WHAT YOU NEED TO DO:
Return all lines below containing the word "watch".

INFORMATION SHOWN:

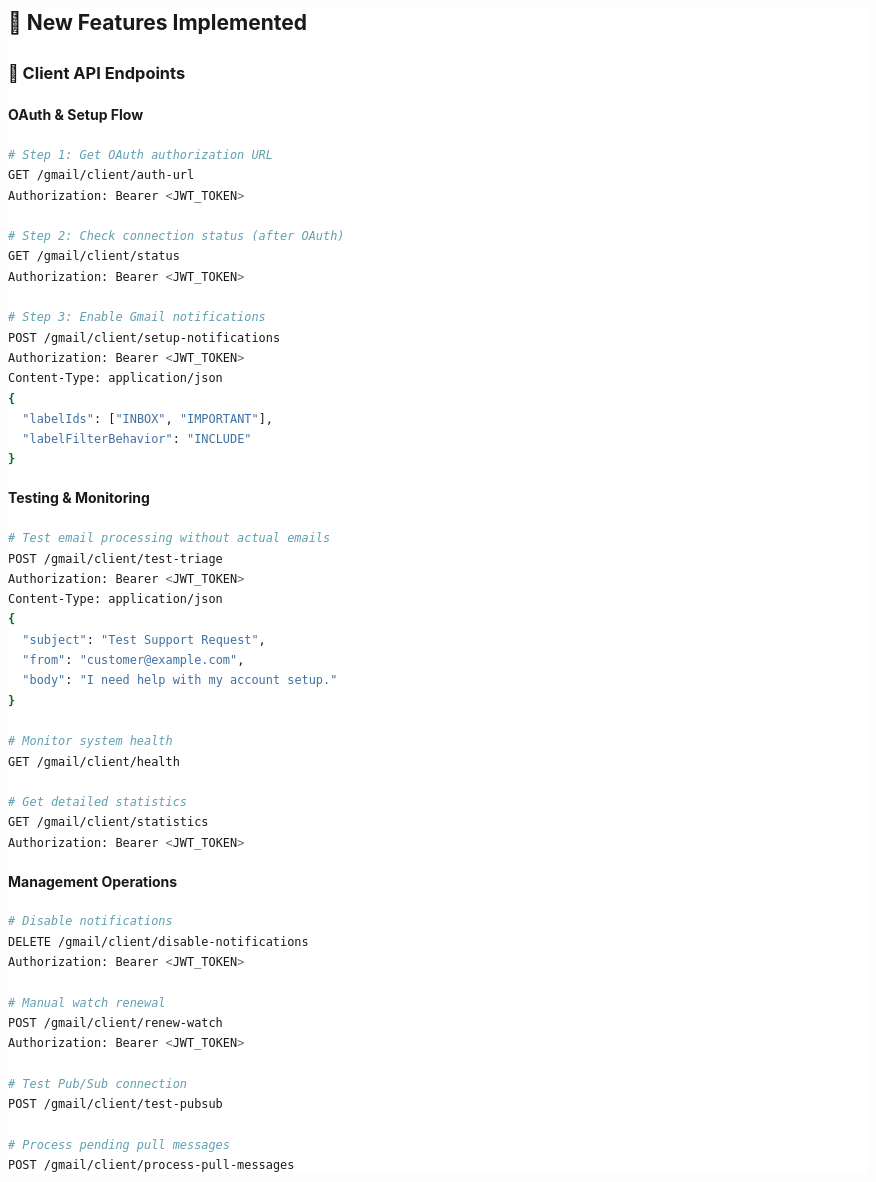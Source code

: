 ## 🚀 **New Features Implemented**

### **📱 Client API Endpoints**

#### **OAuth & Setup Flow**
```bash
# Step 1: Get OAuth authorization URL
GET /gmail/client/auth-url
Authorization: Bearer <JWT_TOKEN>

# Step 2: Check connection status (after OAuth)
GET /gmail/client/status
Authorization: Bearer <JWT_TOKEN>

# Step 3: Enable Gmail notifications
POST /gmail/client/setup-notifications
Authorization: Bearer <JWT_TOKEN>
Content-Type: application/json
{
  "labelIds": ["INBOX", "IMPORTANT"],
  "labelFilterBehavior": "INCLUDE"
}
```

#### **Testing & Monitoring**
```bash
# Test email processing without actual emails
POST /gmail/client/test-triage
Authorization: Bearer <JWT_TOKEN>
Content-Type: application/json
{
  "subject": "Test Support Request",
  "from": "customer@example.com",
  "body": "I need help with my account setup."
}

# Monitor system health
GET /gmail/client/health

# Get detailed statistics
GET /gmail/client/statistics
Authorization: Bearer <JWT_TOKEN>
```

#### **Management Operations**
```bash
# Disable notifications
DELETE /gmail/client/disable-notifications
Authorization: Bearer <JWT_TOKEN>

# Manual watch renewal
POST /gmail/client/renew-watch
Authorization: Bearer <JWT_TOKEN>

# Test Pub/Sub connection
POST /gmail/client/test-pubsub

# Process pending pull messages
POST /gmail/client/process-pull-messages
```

EXPECTED ANSWER:
# Manual watch renewal
POST /gmail/client/renew-watch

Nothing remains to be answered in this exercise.